Harapan forest is also a water source for the Meranti and Batang Kapas rivers of South Sumatra, as well as the source of the Meranti and Lalan Sungai rivers in Jambi. The Batang Kapas and Meranti rivers are, in turn, sources for the Musi River, which passes through the provincial capital of Palembang before it empties into the Malacca Strait.
The forest also holds 10 small lakes that collect water. Clearing the forest for the mining road would disrupt its function as a water source, a biodiversity habitat, and the source of livelihood of the Batin Sembilan people, said Hospita Simanjuntak, PT Reki’s communications manager.
A road to more mining
PT Marga Bara Jaya operations manager, Adi Wahyudi, dismissed the environmental and biodiversity concerns. Adi said the company would follow procedures in line with the environmental impact assessment approved by the environment and forestry ministry and stressed that the company would coordinate with PT Reki to protect wildlife.
For coal companies, the road provides an opportunity to massively increase mining and exports.
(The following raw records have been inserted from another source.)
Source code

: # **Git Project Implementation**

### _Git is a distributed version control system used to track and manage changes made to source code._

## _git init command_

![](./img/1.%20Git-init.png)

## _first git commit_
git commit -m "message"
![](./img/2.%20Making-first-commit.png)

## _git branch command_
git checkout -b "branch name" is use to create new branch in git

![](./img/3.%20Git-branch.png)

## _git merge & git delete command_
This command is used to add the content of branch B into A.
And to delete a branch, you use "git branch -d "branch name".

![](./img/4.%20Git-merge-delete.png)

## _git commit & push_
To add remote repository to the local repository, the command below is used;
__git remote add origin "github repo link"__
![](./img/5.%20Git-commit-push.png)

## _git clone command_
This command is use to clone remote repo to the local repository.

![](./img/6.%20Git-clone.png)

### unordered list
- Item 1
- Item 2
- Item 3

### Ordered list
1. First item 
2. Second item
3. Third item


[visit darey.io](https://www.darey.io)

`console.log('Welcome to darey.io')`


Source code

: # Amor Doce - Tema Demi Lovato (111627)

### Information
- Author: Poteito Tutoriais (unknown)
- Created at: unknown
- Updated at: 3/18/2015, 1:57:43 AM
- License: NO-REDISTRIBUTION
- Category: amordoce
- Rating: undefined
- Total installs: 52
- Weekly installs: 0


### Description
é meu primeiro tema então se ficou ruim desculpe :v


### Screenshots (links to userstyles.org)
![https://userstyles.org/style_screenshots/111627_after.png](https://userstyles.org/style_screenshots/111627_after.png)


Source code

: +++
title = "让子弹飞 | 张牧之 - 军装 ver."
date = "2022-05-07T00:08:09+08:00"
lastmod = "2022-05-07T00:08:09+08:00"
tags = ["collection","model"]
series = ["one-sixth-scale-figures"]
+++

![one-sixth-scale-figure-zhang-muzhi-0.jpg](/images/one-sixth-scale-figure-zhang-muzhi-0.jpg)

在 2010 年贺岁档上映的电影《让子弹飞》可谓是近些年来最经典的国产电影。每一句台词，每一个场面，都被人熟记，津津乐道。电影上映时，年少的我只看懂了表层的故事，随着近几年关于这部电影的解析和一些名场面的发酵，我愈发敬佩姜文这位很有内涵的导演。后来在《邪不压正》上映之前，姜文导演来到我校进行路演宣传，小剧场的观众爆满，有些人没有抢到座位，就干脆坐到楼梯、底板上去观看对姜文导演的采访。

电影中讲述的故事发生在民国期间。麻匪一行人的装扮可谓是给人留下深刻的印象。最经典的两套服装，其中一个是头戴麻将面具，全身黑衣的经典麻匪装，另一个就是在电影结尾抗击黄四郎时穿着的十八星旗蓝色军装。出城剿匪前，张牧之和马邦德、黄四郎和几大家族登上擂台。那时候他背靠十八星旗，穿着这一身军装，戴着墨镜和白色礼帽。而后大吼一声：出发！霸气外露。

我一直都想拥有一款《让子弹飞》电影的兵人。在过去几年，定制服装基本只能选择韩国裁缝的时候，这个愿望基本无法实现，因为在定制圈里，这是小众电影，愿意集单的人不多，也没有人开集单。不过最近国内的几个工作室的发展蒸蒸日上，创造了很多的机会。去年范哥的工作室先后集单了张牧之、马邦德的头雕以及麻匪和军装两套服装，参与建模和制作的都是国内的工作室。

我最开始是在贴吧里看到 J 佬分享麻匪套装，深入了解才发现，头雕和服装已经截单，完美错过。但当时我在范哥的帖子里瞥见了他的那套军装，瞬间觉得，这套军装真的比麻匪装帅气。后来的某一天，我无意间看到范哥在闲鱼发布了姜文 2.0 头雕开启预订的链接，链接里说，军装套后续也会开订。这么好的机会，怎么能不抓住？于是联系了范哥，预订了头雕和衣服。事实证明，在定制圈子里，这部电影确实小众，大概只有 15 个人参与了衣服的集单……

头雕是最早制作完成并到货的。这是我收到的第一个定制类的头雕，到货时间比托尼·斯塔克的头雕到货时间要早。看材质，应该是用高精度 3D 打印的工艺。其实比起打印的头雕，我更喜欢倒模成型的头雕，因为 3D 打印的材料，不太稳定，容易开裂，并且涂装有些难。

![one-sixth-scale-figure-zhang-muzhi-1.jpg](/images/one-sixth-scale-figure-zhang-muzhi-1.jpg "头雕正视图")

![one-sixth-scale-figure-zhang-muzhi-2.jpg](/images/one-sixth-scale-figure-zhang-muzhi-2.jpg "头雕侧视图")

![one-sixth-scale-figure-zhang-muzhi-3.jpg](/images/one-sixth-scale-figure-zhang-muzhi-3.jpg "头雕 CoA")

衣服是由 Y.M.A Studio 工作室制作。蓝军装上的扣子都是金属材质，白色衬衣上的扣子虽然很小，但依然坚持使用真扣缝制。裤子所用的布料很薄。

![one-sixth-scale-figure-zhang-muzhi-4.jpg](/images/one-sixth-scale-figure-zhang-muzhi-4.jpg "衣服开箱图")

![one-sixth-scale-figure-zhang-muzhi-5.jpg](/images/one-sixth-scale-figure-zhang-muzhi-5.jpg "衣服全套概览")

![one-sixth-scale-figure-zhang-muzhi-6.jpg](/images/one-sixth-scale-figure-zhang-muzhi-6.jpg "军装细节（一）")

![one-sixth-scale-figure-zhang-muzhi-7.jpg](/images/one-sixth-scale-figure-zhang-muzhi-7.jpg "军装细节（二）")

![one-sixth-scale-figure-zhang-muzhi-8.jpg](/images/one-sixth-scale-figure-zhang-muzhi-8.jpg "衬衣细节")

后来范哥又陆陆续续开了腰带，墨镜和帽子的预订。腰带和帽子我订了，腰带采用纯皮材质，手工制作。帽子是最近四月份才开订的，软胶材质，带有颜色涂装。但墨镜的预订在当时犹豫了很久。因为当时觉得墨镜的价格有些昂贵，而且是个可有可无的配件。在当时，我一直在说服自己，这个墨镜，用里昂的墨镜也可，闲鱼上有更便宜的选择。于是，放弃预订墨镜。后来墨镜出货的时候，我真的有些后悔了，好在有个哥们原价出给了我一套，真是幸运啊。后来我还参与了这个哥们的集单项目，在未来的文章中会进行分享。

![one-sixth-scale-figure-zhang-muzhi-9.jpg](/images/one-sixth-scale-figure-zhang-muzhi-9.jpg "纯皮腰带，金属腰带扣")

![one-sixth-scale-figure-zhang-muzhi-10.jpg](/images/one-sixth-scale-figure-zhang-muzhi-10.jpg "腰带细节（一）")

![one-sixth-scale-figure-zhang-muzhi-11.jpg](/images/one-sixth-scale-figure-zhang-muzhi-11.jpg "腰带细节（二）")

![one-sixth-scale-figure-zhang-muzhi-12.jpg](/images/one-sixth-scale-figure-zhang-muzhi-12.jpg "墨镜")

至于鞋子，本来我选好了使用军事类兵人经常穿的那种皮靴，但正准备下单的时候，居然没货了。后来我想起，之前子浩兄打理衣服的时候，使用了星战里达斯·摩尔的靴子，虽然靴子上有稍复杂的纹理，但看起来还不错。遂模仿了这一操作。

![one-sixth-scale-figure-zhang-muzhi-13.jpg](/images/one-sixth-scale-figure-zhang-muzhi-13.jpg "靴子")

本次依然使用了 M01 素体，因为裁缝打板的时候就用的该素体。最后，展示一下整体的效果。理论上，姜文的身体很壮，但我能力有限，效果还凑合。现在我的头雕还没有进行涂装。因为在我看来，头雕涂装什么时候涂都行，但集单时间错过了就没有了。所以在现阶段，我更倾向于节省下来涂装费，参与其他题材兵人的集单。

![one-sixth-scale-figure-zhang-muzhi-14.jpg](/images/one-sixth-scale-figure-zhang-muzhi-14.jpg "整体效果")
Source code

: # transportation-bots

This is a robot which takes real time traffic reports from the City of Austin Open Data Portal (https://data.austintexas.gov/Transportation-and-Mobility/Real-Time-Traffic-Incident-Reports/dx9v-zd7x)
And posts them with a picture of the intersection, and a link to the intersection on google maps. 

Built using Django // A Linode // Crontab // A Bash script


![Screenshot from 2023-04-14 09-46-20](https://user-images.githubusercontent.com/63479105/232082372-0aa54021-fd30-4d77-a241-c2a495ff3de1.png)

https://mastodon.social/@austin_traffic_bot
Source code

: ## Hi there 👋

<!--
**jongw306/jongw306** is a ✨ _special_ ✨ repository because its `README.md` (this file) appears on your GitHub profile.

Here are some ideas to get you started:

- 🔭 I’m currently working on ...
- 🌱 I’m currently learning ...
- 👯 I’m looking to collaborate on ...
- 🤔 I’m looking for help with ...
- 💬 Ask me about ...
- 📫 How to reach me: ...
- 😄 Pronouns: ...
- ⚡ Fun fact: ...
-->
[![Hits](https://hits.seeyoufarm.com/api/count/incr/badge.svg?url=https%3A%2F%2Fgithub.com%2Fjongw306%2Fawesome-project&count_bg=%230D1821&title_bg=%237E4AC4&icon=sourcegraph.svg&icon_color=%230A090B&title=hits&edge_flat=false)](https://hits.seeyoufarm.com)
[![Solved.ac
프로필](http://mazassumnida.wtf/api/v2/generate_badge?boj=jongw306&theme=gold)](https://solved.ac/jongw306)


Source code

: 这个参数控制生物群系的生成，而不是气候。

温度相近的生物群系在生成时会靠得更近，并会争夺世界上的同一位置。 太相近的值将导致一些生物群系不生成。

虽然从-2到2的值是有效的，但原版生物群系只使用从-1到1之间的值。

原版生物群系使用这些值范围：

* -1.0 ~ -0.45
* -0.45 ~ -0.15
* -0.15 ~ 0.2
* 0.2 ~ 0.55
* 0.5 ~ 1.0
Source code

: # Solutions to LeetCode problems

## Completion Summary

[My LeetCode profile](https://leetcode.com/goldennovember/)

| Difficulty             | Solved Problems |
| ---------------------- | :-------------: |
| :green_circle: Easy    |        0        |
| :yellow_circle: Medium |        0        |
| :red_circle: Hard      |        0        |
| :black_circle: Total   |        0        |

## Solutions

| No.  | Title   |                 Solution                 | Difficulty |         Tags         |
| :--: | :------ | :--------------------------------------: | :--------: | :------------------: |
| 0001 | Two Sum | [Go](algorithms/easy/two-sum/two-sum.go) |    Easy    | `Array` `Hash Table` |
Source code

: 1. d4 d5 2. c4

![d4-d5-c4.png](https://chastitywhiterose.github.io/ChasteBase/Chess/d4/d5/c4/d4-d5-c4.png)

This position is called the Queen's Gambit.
Ibrahim, PT Triaryani’s head of external affairs, said the narrow road has constricted business. Triaryani’s 2,143 hectare concession contains at least 406 million tonnes of coal, yet only 20 hectares has been mined so far.
“We have the largest coal reserve compared to other companies here,” said Ibrahim.
However, the current road’s capacity is only 400 trucks per day, and there are deep potholes which turn muddy when it rains.
Shifting from the existing muddy road to a brand new highway carries the risk of increasing illegal activities in the forest. Besides disrupting animal habitat, PT Reki fears the road will also worsen conflicts between farmers and the Batin Sembilan community.
Hospita said that clearing the forest for the mining road could also make it easy for illegal loggers to enter. Even with the current road, people have been entering the forest area and illegally growing oil palm and cutting down trees, which has triggered conflict. “If the road is built, these things that threaten the forest will easily enter,” he said.